Edit. Sorry, I've just realized that the question was focused on groups, and not on semigroups/monoids! But then let me profit from my lack of attention to turn the above into a question: Do $({\rm U}_n(\mathbb A^+), \cdot)$ and $({\rm L}_n(\mathbb A^+), \cdot)$ embed into strictly totally ordered groups in the case when $(A, +, \cdot)$ is unital and commutative?

(*) Here, a semiring is just a (possibly non-unital or non-commutative) ring whose additive monoid is not necessarily a group.

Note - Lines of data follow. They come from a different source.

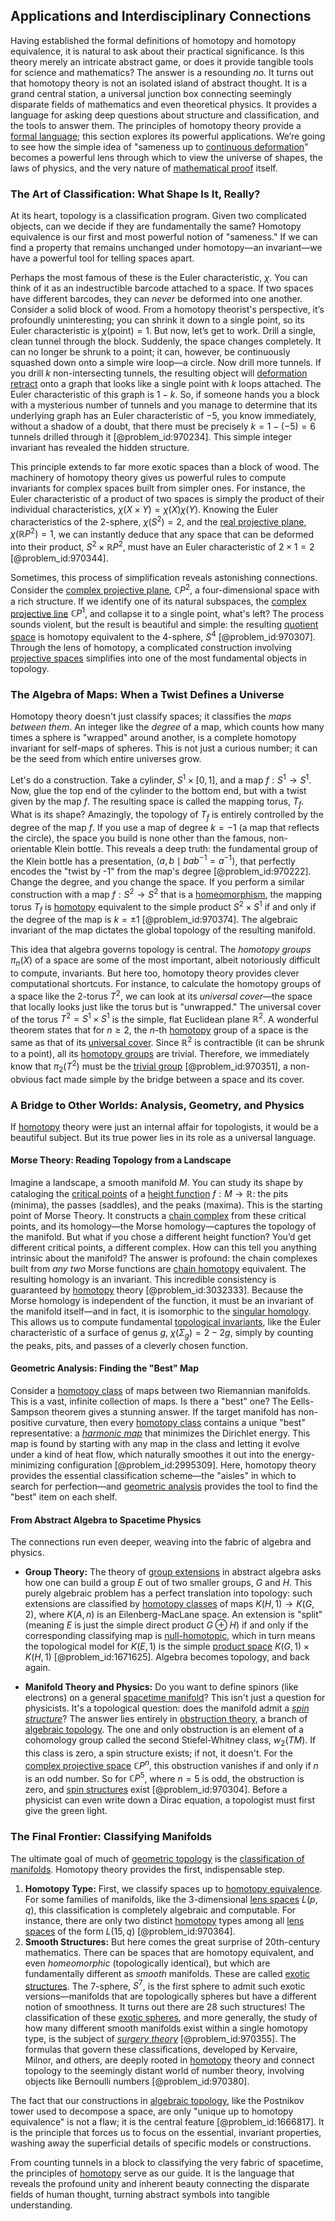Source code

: ## Applications and Interdisciplinary Connections

Having established the formal definitions of homotopy and homotopy equivalence, it is natural to ask about their practical significance. Is this theory merely an intricate abstract game, or does it provide tangible tools for science and mathematics? The answer is a resounding *no*. It turns out that homotopy theory is not an isolated island of abstract thought. It is a grand central station, a universal junction box connecting seemingly disparate fields of mathematics and even theoretical physics. It provides a language for asking deep questions about structure and classification, and the tools to answer them. The principles of homotopy theory provide a [formal language](@article_id:153144); this section explores its powerful applications. We’re going to see how the simple idea of "sameness up to [continuous deformation](@article_id:151197)" becomes a powerful lens through which to view the universe of shapes, the laws of physics, and the very nature of [mathematical proof](@article_id:136667) itself.

### The Art of Classification: What Shape Is It, Really?

At its heart, topology is a classification program. Given two complicated objects, can we decide if they are fundamentally the same? Homotopy equivalence is our first and most powerful notion of "sameness." If we can find a property that remains unchanged under homotopy—an invariant—we have a powerful tool for telling spaces apart.

Perhaps the most famous of these is the Euler characteristic, $\chi$. You can think of it as an indestructible barcode attached to a space. If two spaces have different barcodes, they can *never* be deformed into one another. Consider a solid block of wood. From a homotopy theorist's perspective, it’s profoundly uninteresting; you can shrink it down to a single point, so its Euler characteristic is $\chi(\text{point}) = 1$. But now, let’s get to work. Drill a single, clean tunnel through the block. Suddenly, the space changes completely. It can no longer be shrunk to a point; it can, however, be continuously squashed down onto a simple wire loop—a circle. Now drill more tunnels. If you drill $k$ non-intersecting tunnels, the resulting object will [deformation retract](@article_id:153730) onto a graph that looks like a single point with $k$ loops attached. The Euler characteristic of this graph is $1 - k$. So, if someone hands you a block with a mysterious number of tunnels and you manage to determine that its underlying graph has an Euler characteristic of $-5$, you know immediately, without a shadow of a doubt, that there must be precisely $k = 1 - (-5) = 6$ tunnels drilled through it [@problem_id:970234]. This simple integer invariant has revealed the hidden structure.

This principle extends to far more exotic spaces than a block of wood. The machinery of homotopy theory gives us powerful rules to compute invariants for complex spaces built from simpler ones. For instance, the Euler characteristic of a product of two spaces is simply the product of their individual characteristics, $\chi(X \times Y) = \chi(X) \chi(Y)$. Knowing the Euler characteristics of the 2-sphere, $\chi(S^2) = 2$, and the [real projective plane](@article_id:149870), $\chi(\mathbb{R}P^2) = 1$, we can instantly deduce that any space that can be deformed into their product, $S^2 \times \mathbb{R}P^2$, must have an Euler characteristic of $2 \times 1 = 2$ [@problem_id:970344].

Sometimes, this process of simplification reveals astonishing connections. Consider the [complex projective plane](@article_id:262167), $\mathbb{C}P^2$, a four-dimensional space with a rich structure. If we identify one of its natural subspaces, the [complex projective line](@article_id:276454) $\mathbb{C}P^1$, and collapse it to a single point, what's left? The process sounds violent, but the result is beautiful and simple: the resulting [quotient space](@article_id:147724) is homotopy equivalent to the 4-sphere, $S^4$ [@problem_id:970307]. Through the lens of homotopy, a complicated construction involving [projective spaces](@article_id:157469) simplifies into one of the most fundamental objects in topology.

### The Algebra of Maps: When a Twist Defines a Universe

Homotopy theory doesn't just classify spaces; it classifies the *maps between them*. An integer like the *degree* of a map, which counts how many times a sphere is "wrapped" around another, is a complete homotopy invariant for self-maps of spheres. This is not just a curious number; it can be the seed from which entire universes grow.

Let's do a construction. Take a cylinder, $S^1 \times [0,1]$, and a map $f: S^1 \to S^1$. Now, glue the top end of the cylinder to the bottom end, but with a twist given by the map $f$. The resulting space is called the mapping torus, $T_f$. What is its shape? Amazingly, the topology of $T_f$ is entirely controlled by the degree of the map $f$. If you use a map of degree $k=-1$ (a map that reflects the circle), the space you build is none other than the famous, non-orientable Klein bottle. This reveals a deep truth: the fundamental group of the Klein bottle has a presentation, $\langle a,b \mid bab^{-1} = a^{-1}\rangle$, that perfectly encodes the "twist by -1" from the map's degree [@problem_id:970222]. Change the degree, and you change the space. If you perform a similar construction with a map $f: S^2 \to S^2$ that is a [homeomorphism](@article_id:146439), the mapping torus $T_f$ is [homotopy](@article_id:138772) equivalent to the simple product $S^2 \times S^1$ if and only if the degree of the map is $k = \pm 1$ [@problem_id:970374]. The algebraic invariant of the map dictates the global topology of the resulting manifold.

This idea that algebra governs topology is central. The *homotopy groups* $\pi_n(X)$ of a space are some of the most important, albeit notoriously difficult to compute, invariants. But here too, homotopy theory provides clever computational shortcuts. For instance, to calculate the homotopy groups of a space like the 2-torus $T^2$, we can look at its *universal cover*—the space that locally looks just like the torus but is "unwrapped." The universal cover of the torus $T^2 = S^1 \times S^1$ is the simple, flat Euclidean plane $\mathbb{R}^2$. A wonderful theorem states that for $n \ge 2$, the $n$-th [homotopy](@article_id:138772) group of a space is the same as that of its [universal cover](@article_id:150648). Since $\mathbb{R}^2$ is contractible (it can be shrunk to a point), all its [homotopy groups](@article_id:159391) are trivial. Therefore, we immediately know that $\pi_2(T^2)$ must be the [trivial group](@article_id:151502) [@problem_id:970351], a non-obvious fact made simple by the bridge between a space and its cover.

### A Bridge to Other Worlds: Analysis, Geometry, and Physics

If [homotopy](@article_id:138772) theory were just an internal affair for topologists, it would be a beautiful subject. But its true power lies in its role as a universal language.

#### Morse Theory: Reading Topology from a Landscape

Imagine a landscape, a smooth manifold $M$. You can study its shape by cataloging the [critical points](@article_id:144159) of a [height function](@article_id:271499) $f: M \to \mathbb{R}$: the pits (minima), the passes (saddles), and the peaks (maxima). This is the starting point of Morse Theory. It constructs a [chain complex](@article_id:149752) from these critical points, and its homology—the Morse homology—captures the topology of the manifold. But what if you chose a different height function? You’d get different critical points, a different complex. How can this tell you anything intrinsic about the manifold? The answer is profound: the chain complexes built from *any two* Morse functions are [chain homotopy](@article_id:158470) equivalent. The resulting homology is an invariant. This incredible consistency is guaranteed by [homotopy](@article_id:138772) theory [@problem_id:3032333]. Because the Morse homology is independent of the function, it must be an invariant of the manifold itself—and in fact, it is isomorphic to the [singular homology](@article_id:157886). This allows us to compute fundamental [topological invariants](@article_id:138032), like the Euler characteristic of a surface of genus $g$, $\chi(\Sigma_g) = 2-2g$, simply by counting the peaks, pits, and passes of a cleverly chosen function.

#### Geometric Analysis: Finding the "Best" Map

Consider a [homotopy class](@article_id:273335) of maps between two Riemannian manifolds. This is a vast, infinite collection of maps. Is there a "best" one? The Eells-Sampson theorem gives a stunning answer. If the target manifold has non-positive curvature, then every [homotopy class](@article_id:273335) contains a unique "best" representative: a *[harmonic map](@article_id:192067)* that minimizes the Dirichlet energy. This map is found by starting with any map in the class and letting it evolve under a kind of heat flow, which naturally smoothes it out into the energy-minimizing configuration [@problem_id:2995309]. Here, homotopy theory provides the essential classification scheme—the "aisles" in which to search for perfection—and [geometric analysis](@article_id:157206) provides the tool to find the "best" item on each shelf.

#### From Abstract Algebra to Spacetime Physics

The connections run even deeper, weaving into the fabric of algebra and physics.
- **Group Theory:** The theory of [group extensions](@article_id:194576) in abstract algebra asks how one can build a group $E$ out of two smaller groups, $G$ and $H$. This purely algebraic problem has a perfect translation into topology: such extensions are classified by [homotopy classes](@article_id:148871) of maps $K(H,1) \to K(G,2)$, where $K(A,n)$ is an Eilenberg-MacLane space. An extension is "split" (meaning $E$ is just the simple direct product $G \oplus H$) if and only if the corresponding classifying map is [null-homotopic](@article_id:153268), which in turn means the topological model for $K(E,1)$ is the simple [product space](@article_id:151039) $K(G,1) \times K(H,1)$ [@problem_id:1671625]. Algebra becomes topology, and back again.

- **Manifold Theory and Physics:** Do you want to define spinors (like electrons) on a general [spacetime manifold](@article_id:261598)? This isn't just a question for physicists. It's a topological question: does the manifold admit a *[spin structure](@article_id:157274)*? The answer lies entirely in [obstruction theory](@article_id:161386), a branch of [algebraic topology](@article_id:137698). The one and only obstruction is an element of a cohomology group called the second Stiefel-Whitney class, $w_2(TM)$. If this class is zero, a spin structure exists; if not, it doesn't. For the [complex projective space](@article_id:267908) $\mathbb{C}P^n$, this obstruction vanishes if and only if $n$ is an odd number. So for $\mathbb{C}P^5$, where $n=5$ is odd, the obstruction is zero, and [spin structures](@article_id:161168) exist [@problem_id:970304]. Before a physicist can even write down a Dirac equation, a topologist must first give the green light.

### The Final Frontier: Classifying Manifolds

The ultimate goal of much of [geometric topology](@article_id:149119) is the [classification of manifolds](@article_id:266086). Homotopy theory provides the first, indispensable step.
1.  **Homotopy Type:** First, we classify spaces up to [homotopy equivalence](@article_id:150322). For some families of manifolds, like the 3-dimensional [lens spaces](@article_id:274211) $L(p,q)$, this classification is completely algebraic and computable. For instance, there are only two distinct [homotopy](@article_id:138772) types among all [lens spaces](@article_id:274211) of the form $L(15,q)$ [@problem_id:970364].
2.  **Smooth Structures:** But here comes the great surprise of 20th-century mathematics. There can be spaces that are homotopy equivalent, and even *homeomorphic* (topologically identical), but which are fundamentally different as *smooth* manifolds. These are called [exotic structures](@article_id:260122). The 7-sphere, $S^7$, is the first sphere to admit such exotic versions—manifolds that are topologically spheres but have a different notion of smoothness. It turns out there are 28 such structures! The classification of these [exotic spheres](@article_id:157932), and more generally, the study of how many different smooth manifolds exist within a single homotopy type, is the subject of *[surgery theory](@article_id:161315)* [@problem_id:970355]. The formulas that govern these classifications, developed by Kervaire, Milnor, and others, are deeply rooted in [homotopy](@article_id:138772) theory and connect topology to the seemingly distant world of number theory, involving objects like Bernoulli numbers [@problem_id:970380].

The fact that our constructions in [algebraic topology](@article_id:137698), like the Postnikov tower used to decompose a space, are only "unique up to homotopy equivalence" is not a flaw; it is the central feature [@problem_id:1666817]. It is the principle that forces us to focus on the essential, invariant properties, washing away the superficial details of specific models or constructions.

From counting tunnels in a block to classifying the very fabric of spacetime, the principles of [homotopy](@article_id:138772) serve as our guide. It is the language that reveals the profound unity and inherent beauty connecting the disparate fields of human thought, turning abstract symbols into tangible understanding.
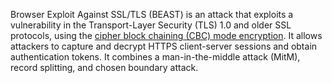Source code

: Browser Exploit Against SSL/TLS (BEAST) is an attack that exploits a vulnerability in the Transport-Layer Security (TLS) 1.0 and older SSL protocols, using the [cipher block chaining (CBC) mode encryption](https://en.wikipedia.org/wiki/Block_cipher_mode_of_operation#CBC). It allows attackers to capture and decrypt HTTPS client-server sessions and obtain authentication tokens. It combines a man-in-the-middle attack (MitM), record splitting, and chosen boundary attack.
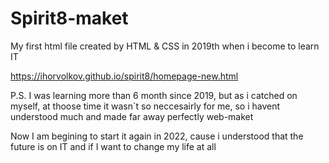 # Spirit8-maket
My first html file created by HTML & CSS in 2019th when i become to learn IT 



 https://ihorvolkov.github.io/spirit8/homepage-new.html


P.S.
I was learning more than 6 month since 2019, but as i catched on myself, at thoose time it wasn`t so neccesairly for me, so i havent understood much and made far away perfectly web-maket


Now I am begining to start it again in 2022, cause i understood that the future is on IT and if I want to change my life at all
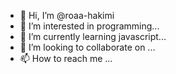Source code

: - 👋 Hi, I’m @roaa-hakimi
- 👀 I’m interested in programming...
- 🌱 I’m currently learning javascript...
- 💞️ I’m looking to collaborate on ...
- 📫 How to reach me ...

<!---
roaa-hakimi/roaa-hakimi is a ✨ special ✨ repository because its `README.md` (this file) appears on your GitHub profile.
You can click the Preview link to take a look at your changes.
--->

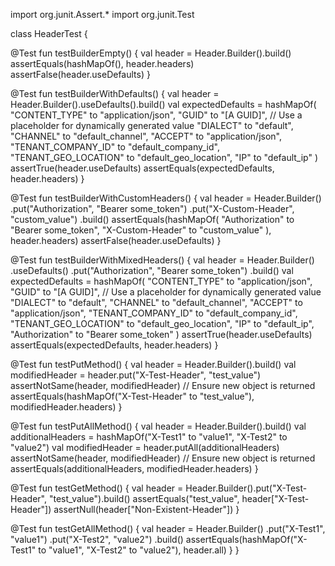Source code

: import org.junit.Assert.*
import org.junit.Test

class HeaderTest {

  @Test
  fun testBuilderEmpty() {
    val header = Header.Builder().build()
    assertEquals(hashMapOf(), header.headers)
    assertFalse(header.useDefaults)
  }

  @Test
  fun testBuilderWithDefaults() {
    val header = Header.Builder().useDefaults().build()
    val expectedDefaults = hashMapOf(
      "CONTENT_TYPE" to "application/json",
      "GUID" to "[A GUID]", // Use a placeholder for dynamically generated value
      "DIALECT" to "default",
      "CHANNEL" to "default_channel",
      "ACCEPT" to "application/json",
      "TENANT_COMPANY_ID" to "default_company_id",
      "TENANT_GEO_LOCATION" to "default_geo_location",
      "IP" to "default_ip"
    )
    assertTrue(header.useDefaults)
    assertEquals(expectedDefaults, header.headers)
  }

  @Test
  fun testBuilderWithCustomHeaders() {
    val header = Header.Builder()
      .put("Authorization", "Bearer some_token")
      .put("X-Custom-Header", "custom_value")
      .build()
    assertEquals(hashMapOf(
      "Authorization" to "Bearer some_token",
      "X-Custom-Header" to "custom_value"
    ), header.headers)
    assertFalse(header.useDefaults)
  }

  @Test
  fun testBuilderWithMixedHeaders() {
    val header = Header.Builder()
      .useDefaults()
      .put("Authorization", "Bearer some_token")
      .build()
    val expectedDefaults = hashMapOf(
      "CONTENT_TYPE" to "application/json",
      "GUID" to "[A GUID]", // Use a placeholder for dynamically generated value
      "DIALECT" to "default",
      "CHANNEL" to "default_channel",
      "ACCEPT" to "application/json",
      "TENANT_COMPANY_ID" to "default_company_id",
      "TENANT_GEO_LOCATION" to "default_geo_location",
      "IP" to "default_ip",
      "Authorization" to "Bearer some_token"
    )
    assertTrue(header.useDefaults)
    assertEquals(expectedDefaults, header.headers)
  }

  @Test
  fun testPutMethod() {
    val header = Header.Builder().build()
    val modifiedHeader = header.put("X-Test-Header", "test_value")
    assertNotSame(header, modifiedHeader) // Ensure new object is returned
    assertEquals(hashMapOf("X-Test-Header" to "test_value"), modifiedHeader.headers)
  }

  @Test
  fun testPutAllMethod() {
    val header = Header.Builder().build()
    val additionalHeaders = hashMapOf("X-Test1" to "value1", "X-Test2" to "value2")
    val modifiedHeader = header.putAll(additionalHeaders)
    assertNotSame(header, modifiedHeader) // Ensure new object is returned
    assertEquals(additionalHeaders, modifiedHeader.headers)
  }

  @Test
  fun testGetMethod() {
    val header = Header.Builder().put("X-Test-Header", "test_value").build()
    assertEquals("test_value", header["X-Test-Header"])
    assertNull(header["Non-Existent-Header"])
  }

  @Test
  fun testGetAllMethod() {
    val header = Header.Builder()
      .put("X-Test1", "value1")
      .put("X-Test2", "value2")
      .build()
    assertEquals(hashMapOf("X-Test1" to "value1", "X-Test2" to "value2"), header.all)
  }
}

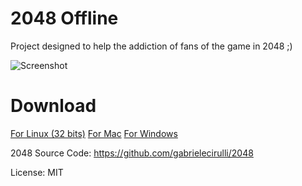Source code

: # 2048 Offline

Project designed to help the addiction of fans of the game in 2048 ;)

![Screenshot](http://i.imgur.com/5V4MtH3.png)


# Download

[For Linux (32 bits)](https://github.com/gilsondev/2048-offline/releases/download/Linux32_0.1.0/2048offline.zip)
[For Mac](https://github.com/gilsondev/2048-offline/releases/download/Mac_0.1.0/2048offline.zip)
[For Windows](https://github.com/gilsondev/2048-offline/releases/download/Windows_0.1.0/2048offline.zip)


2048 Source Code: https://github.com/gabrielecirulli/2048

License: MIT
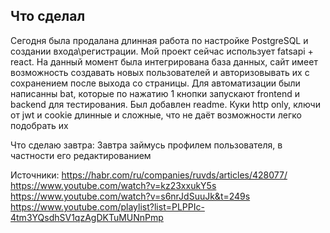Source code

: ## Что сделал
Сегодня была продалана длинная работа по настройке PostgreSQL и создании входа\регистрации. Мой проект сейчас использует fatsapi + react. На данный момент была интегрирована база данных, сайт имеет возможность создавать новых пользователей и авторизовывать их с сохранением после выхода со страницы. Для автоматизации были написанны bat, которые по нажатию 1 кнопки запускают frontend и backend для тестирования. Был добавлен readme. Куки http only, ключи от jwt и cookie длинные и сложные, что не даёт возможности легко подобрать их

Что сделаю завтра:
Завтра займусь профилем пользователя, в частности его редактированием

Источники:
https://habr.com/ru/companies/ruvds/articles/428077/
https://www.youtube.com/watch?v=kz23xxukY5s
https://www.youtube.com/watch?v=s6nrJdSuuJk&t=249s
https://www.youtube.com/playlist?list=PLPPIc-4tm3YQsdhSV1qzAgDKTuMUNnPmp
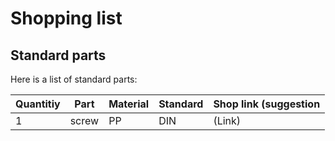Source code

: # Shopping list

## Standard parts

Here is a list of standard parts:

| Quantitiy | Part  | Material | Standard| Shop link (suggestion |
|-----------|-------|----------|---------|-----------------------|
| 1         | screw | PP       | DIN     | (Link)                |
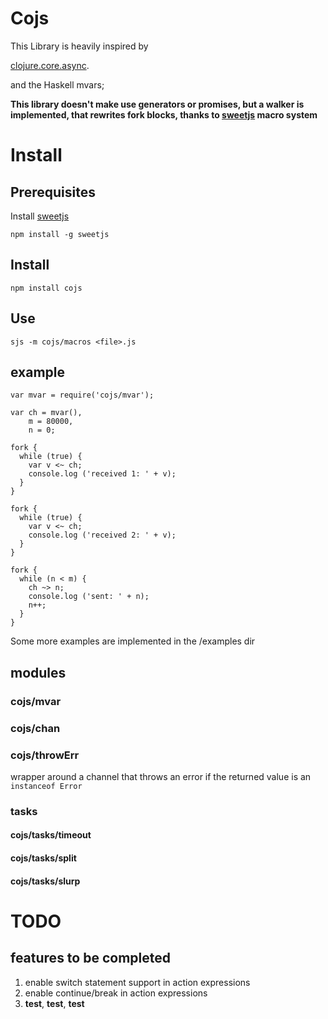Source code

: # Cojs

This Library is heavily inspired by 

[clojure.core.async](http://clojure.com/blog/2013/06/28/clojure-core-async-channels.html).

and the Haskell mvars;

**This library doesn't make use generators or promises, but a walker is implemented, that
rewrites fork blocks, thanks to [sweetjs](http://sweetjs.org/) macro system**

# Install

## Prerequisites 

Install [sweetjs](http://sweetjs.org/) 

    npm install -g sweetjs

## Install

    npm install cojs

## Use

    sjs -m cojs/macros <file>.js

## example  

    var mvar = require('cojs/mvar');

    var ch = mvar(),
        m = 80000,
        n = 0;

    fork {
      while (true) {
        var v <~ ch;
        console.log ('received 1: ' + v);
      }
    }

    fork { 
      while (true) {
        var v <~ ch;
        console.log ('received 2: ' + v);
      }
    }

    fork {
      while (n < m) {
        ch ~> n;
        console.log ('sent: ' + n);
        n++;
      } 
    } 

Some more examples are implemented in the /examples dir

## modules

### cojs/mvar

### cojs/chan 

### cojs/throwErr
wrapper around a channel that throws an error if the returned value is an `instanceof Error`

### tasks

#### cojs/tasks/timeout

#### cojs/tasks/split

#### cojs/tasks/slurp

# TODO

## features to be completed

1. enable switch statement support in action expressions
1. enable continue/break in action expressions
1. **test**, **test**, **test**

A strictly totally ordered semiring is then a $4$-uple $(A, +, \cdot, \preceq)$ such that $(A, +, \cdot)$ is a semiring and $\preceq$ is a total order on $A$ such that

  1. $(A, +, \preceq)$ is a strictly totally ordered magma (in fact, a monoid), namely $x + z \prec y + z$ and $z + x \prec z + y$ for all $x,y,z \in A$ with $x \prec y$.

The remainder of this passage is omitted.